Estermann befasste sich unter anderem mit Kloosterman-Summen, dem Waring Problem, Siebmethoden, Primzahlverteilung, Darstellungen von Zahlen als Summe von Quadraten, Goldbach-Vermutung. Er bewies im Rahmen der Goldbach-Vermutung, dass jede genügend große gerade Zahl als Summe einer Primzahl und einer Fast-Primzahl mit höchstens 6 Faktoren darstellbar ist[1], was 1947 von Alfréd Rényi erheblich verschärft wurde und 1966 von Chen Jingrun auf eine Fast-Primzahl mit maximal 2 Faktoren verschärft wurde.

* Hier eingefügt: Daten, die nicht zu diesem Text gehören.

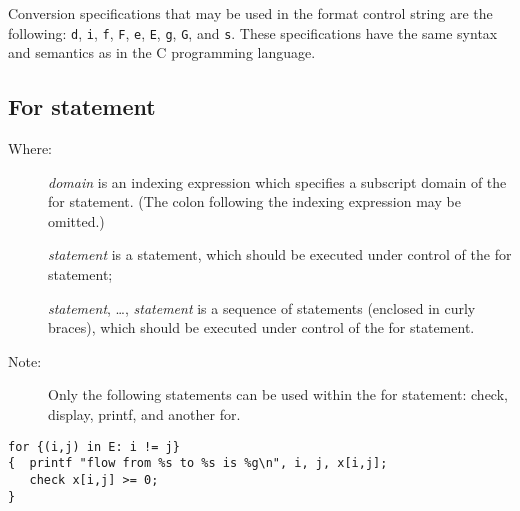 \documentclass[10pt]{article}
\begin{document}
Conversion specifications that may be used in the format control string
are the following: {\tt d}, {\tt i}, {\tt f}, {\tt F}, {\tt e}, {\tt E},
{\tt g}, {\tt G}, and {\tt s}. These specifications have the same
syntax and semantics as in the C programming language.

\subsection{For statement}

\medskip


\setlength{\leftmargini}{60pt}

\begin{description}
\item[{\rm Where:}\hspace*{23pt}] {\it domain} is an indexing
expression which specifies a subscript domain of the for statement.
(The colon following the indexing expression may be omitted.)
\item[\hspace*{54pt}] {\it statement} is a statement, which should be
executed under control of the for statement;
\item[\hspace*{54pt}] {\it statement}, \dots, {\it statement} is a
sequence of statements (enclosed in curly braces), which should be
executed under control of the for statement.
\end{description}

\begin{description}
\item[{\rm Note:}\hspace*{31pt}] Only the following statements can be
used within the for statement: check, display, printf, and another for.
\end{description}


\begin{verbatim}
for {(i,j) in E: i != j}
{  printf "flow from %s to %s is %g\n", i, j, x[i,j];
   check x[i,j] >= 0;
}
\end{verbatim}
\end{document}
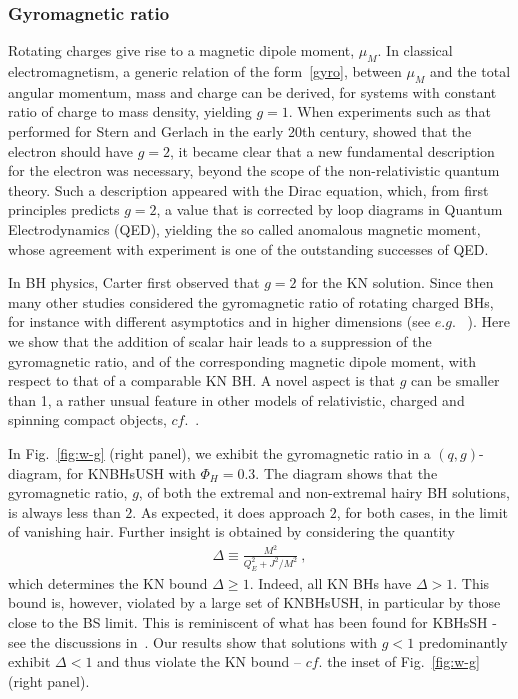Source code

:\subsubsection{Gyromagnetic ratio}
Rotating charges give rise to a magnetic dipole moment, $\mu_M$. 
In classical electromagnetism, a generic relation of the form~\eqref{gyro}, 
between $\mu_M$ and the total angular momentum, mass and charge can be derived, 
for systems with constant ratio of charge to mass density, yielding $g=1$. 
When experiments such as that performed for Stern and Gerlach in the early 20th century, 
showed that the electron should have $g=2$, it became clear that a new fundamental description 
for the electron was necessary, beyond the scope of the non-relativistic quantum theory. 
Such a description appeared with the Dirac equation, which, from first principles predicts $g=2$, 
a value that is corrected by loop diagrams in Quantum Electrodynamics (QED), 
yielding the so called anomalous magnetic moment, whose agreement 
with experiment is one of the outstanding successes of QED.

In BH physics, Carter first observed that $g=2$ for the KN solution. 
Since then many other studies considered the gyromagnetic ratio of rotating charged BHs, 
for instance with different asymptotics and in higher dimensions (see $e.g.$~
\cite{Garfinkle:1990ib,Herdeiro:2000ap,Aliev:2004ec,Ortaggio:2006ng,Aliev:2006tt}). 
Here we show that the addition of scalar hair leads to a suppression of the gyromagnetic ratio, 
and of the corresponding magnetic dipole moment, 
with respect to that of a comparable KN BH.  
 A novel aspect is that $g$ 
can be smaller than 1, a rather unsual feature in other models of relativistic, 
charged and spinning compact objects, 
$cf.$~\cite{Novak:2003uj}. 


In Fig.~\ref{fig:w-g} (right panel), we exhibit the gyromagnetic ratio in a $(q,g)$-diagram, for KNBHsUSH with $\Phi_H=0.3$.
The diagram shows that the gyromagnetic ratio, $g$, of both the extremal and non-extremal hairy BH solutions, is always less than $2$.
As expected, it does approach $2$, for both cases, in the limit of vanishing hair.
Further insight is obtained by considering the quantity
\begin{align}
\Delta\equiv \frac{M^2}{Q_E^2+J^2/M^2} \ ,
\end{align}
which determines the KN bound $\Delta\geqslant 1$. Indeed, all KN BHs have $\Delta>1$. This bound is, however, violated by a large set of KNBHsUSH, in particular by those close to the BS limit. This is reminiscent of what has been found for KBHsSH - see the discussions in~\cite{Herdeiro:2014goa,Herdeiro:2015gia,Herdeiro:2015tia,Delgado:2016zxv}.  Our results show that
solutions with $g<1$ predominantly exhibit $\Delta<1$ and thus violate the KN bound -- $cf.$ the inset of Fig.~\ref{fig:w-g} (right panel).



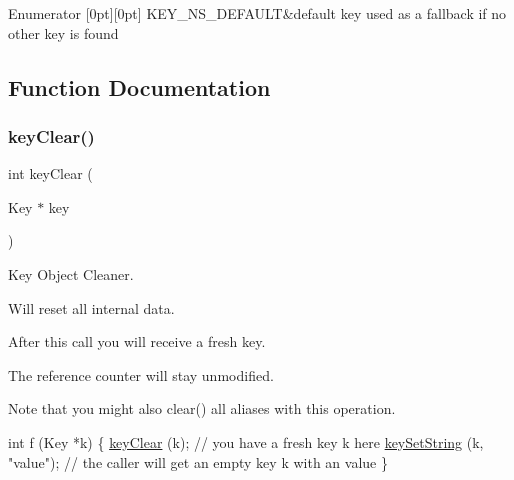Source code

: \begin{DoxyEnumFields}{Enumerator}
[0pt][0pt]{}\mbox{\label{group__key_ggaec3b8d6f430ae49b91bafe8a86310a68ad6792ab14711ed6d6e507ca3d10b05e7}} 
K\+E\+Y\+\_\+\+N\+S\+\_\+\+D\+E\+F\+A\+U\+LT&default key used as a fallback if no other key is found \\
\hline

\end{DoxyEnumFields}


\subsection{Function Documentation}
\mbox{\label{group__key_gab2242311a36bbc0520e0d36895107ec1}} 
\subsubsection{\texorpdfstring{key\+Clear()}{keyClear()}}
{\footnotesize\ttfamily int key\+Clear (\begin{DoxyParamCaption}\item[{Key $\ast$}]{key }\end{DoxyParamCaption})}



Key Object Cleaner. 

Will reset all internal data.

After this call you will receive a fresh key.

The reference counter will stay unmodified.

\begin{DoxyNote}{Note}
that you might also clear() all aliases with this operation.
\end{DoxyNote}

\begin{DoxyCode}
\textcolor{keywordtype}{int} f (Key *k)
\{
        \hyperlink{group__key_gab2242311a36bbc0520e0d36895107ec1}{keyClear} (k);
        \textcolor{comment}{// you have a fresh key k here}
        \hyperlink{group__keyvalue_ga622bde1eb0e0c4994728331326340ef2}{keySetString} (k, \textcolor{stringliteral}{"value"});
        \textcolor{comment}{// the caller will get an empty key k with an value}
\}
\end{DoxyCode}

Ab 1948 war er britischer Staatsbürger. Er war seit 1936 mit Tamara Pringsheim, einer Enkelin von Alfred Pringsheim bzw. der Tochter von Olga Markowa Meerson und Heinz Pringsheim, verheiratet und hatte mit ihr sechs Kinder.
Zu seinen Doktoranden zählen Heini Halberstam, Klaus Friedrich Roth, Robert Charles Vaughan.
Sein älterer Bruder Immanuel Estermann war Physiker.
Schriften
- Introduction to modern prime number theory, Cambridge Tracts, 1952
- Complex numbers and functions, University of London, Athlone Press 1962
Literatur
- K. F. Roth, R. C. Vaughn: Theodor Estermann (Obituary). In: Bulletin of the London Mathematical Society. Band 26, Nr. 6, 1994, S. 593–606, doi:10.1112/blms/26.6.593.
Weblinks
- John J. O’Connor, Edmund F. Robertson: Theodor Estermann. In: MacTutor History of Mathematics archive (englisch).
- Theodor Estermann im Mathematics Genealogy Project (englisch)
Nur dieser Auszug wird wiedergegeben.